Tiny library to generate JSON schema (2020-12) from python dataclasses. No other dependencies, standard library only.
pip install dc-schema
- python 3.9+
Create a lightweight, focused solution to generate JSON schema from plain dataclasses. pydantic is a much more mature option, however it also does a lot of other things I didn't want to include here. Deepen my understanding of python dataclasses, typing and JSON schema.
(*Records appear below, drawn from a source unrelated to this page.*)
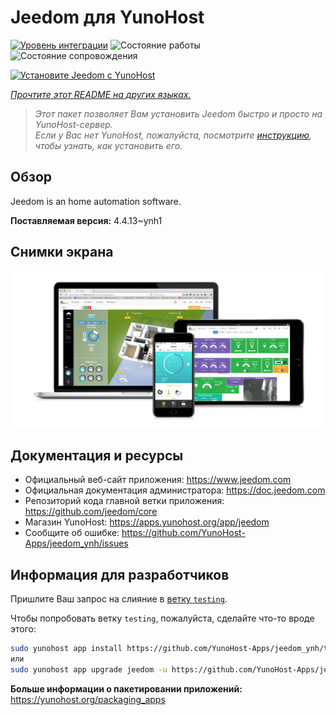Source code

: <!--
Важно: этот README был автоматически сгенерирован <https://github.com/YunoHost/apps/tree/master/tools/readme_generator>
Он НЕ ДОЛЖЕН редактироваться вручную.
-->

# Jeedom для YunoHost

[![Уровень интеграции](https://dash.yunohost.org/integration/jeedom.svg)](https://ci-apps.yunohost.org/ci/apps/jeedom/) ![Состояние работы](https://ci-apps.yunohost.org/ci/badges/jeedom.status.svg) ![Состояние сопровождения](https://ci-apps.yunohost.org/ci/badges/jeedom.maintain.svg)

[![Установите Jeedom с YunoHost](https://install-app.yunohost.org/install-with-yunohost.svg)](https://install-app.yunohost.org/?app=jeedom)

*[Прочтите этот README на других языках.](./ALL_README.md)*

> *Этот пакет позволяет Вам установить Jeedom быстро и просто на YunoHost-сервер.*  
> *Если у Вас нет YunoHost, пожалуйста, посмотрите [инструкцию](https://yunohost.org/install), чтобы узнать, как установить его.*

## Обзор

Jeedom is an home automation software.


**Поставляемая версия:** 4.4.13~ynh1

## Снимки экрана

![Снимок экрана Jeedom](./doc/screenshots/01-Appli-jeedom.png)

## Документация и ресурсы

- Официальный веб-сайт приложения: <https://www.jeedom.com>
- Официальная документация администратора: <https://doc.jeedom.com>
- Репозиторий кода главной ветки приложения: <https://github.com/jeedom/core>
- Магазин YunoHost: <https://apps.yunohost.org/app/jeedom>
- Сообщите об ошибке: <https://github.com/YunoHost-Apps/jeedom_ynh/issues>

## Информация для разработчиков

Пришлите Ваш запрос на слияние в [ветку `testing`](https://github.com/YunoHost-Apps/jeedom_ynh/tree/testing).

Чтобы попробовать ветку `testing`, пожалуйста, сделайте что-то вроде этого:

```bash
sudo yunohost app install https://github.com/YunoHost-Apps/jeedom_ynh/tree/testing --debug
или
sudo yunohost app upgrade jeedom -u https://github.com/YunoHost-Apps/jeedom_ynh/tree/testing --debug
```

**Больше информации о пакетировании приложений:** <https://yunohost.org/packaging_apps>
Create a regular python dataclass and pass it to get_schema
.
import dataclasses
import datetime
import json
from dc_schema import get_schema
@dataclasses.dataclass
class Book:
title: str
published: bool = False
@dataclasses.dataclass
class Author:
name: str
age: int
dob: datetime.date
books: list[Book]
print(json.dumps(get_schema(Author), indent=2))
{
"$schema": "https://json-schema.org/draft/2020-12/schema",
"type": "object",
"title": "Author",
"properties": {
"name": {
"type": "string"
},
"age": {
"type": "integer"
},
"dob": {
"type": "string",
"format": "date"
},
"books": {
"type": "array",
"items": {
"allOf": [
{
"$ref": "#/$defs/Book"
}
]
}
}
},
"required": [
"name",
"age",
"dob",
"books"
],
"$defs": {
"Book": {
"type": "object",
"title": "Book",
"properties": {
"title": {
"type": "string"
},
"published": {
"type": "boolean",
"default": false
}
},
"required": [
"title"
]
}
}
}
You can use typing.Annotated + SchemaAnnotation
to attach
metadata to the schema, such as field descriptions, examples, validation (min/max length, regex pattern, ...), etc.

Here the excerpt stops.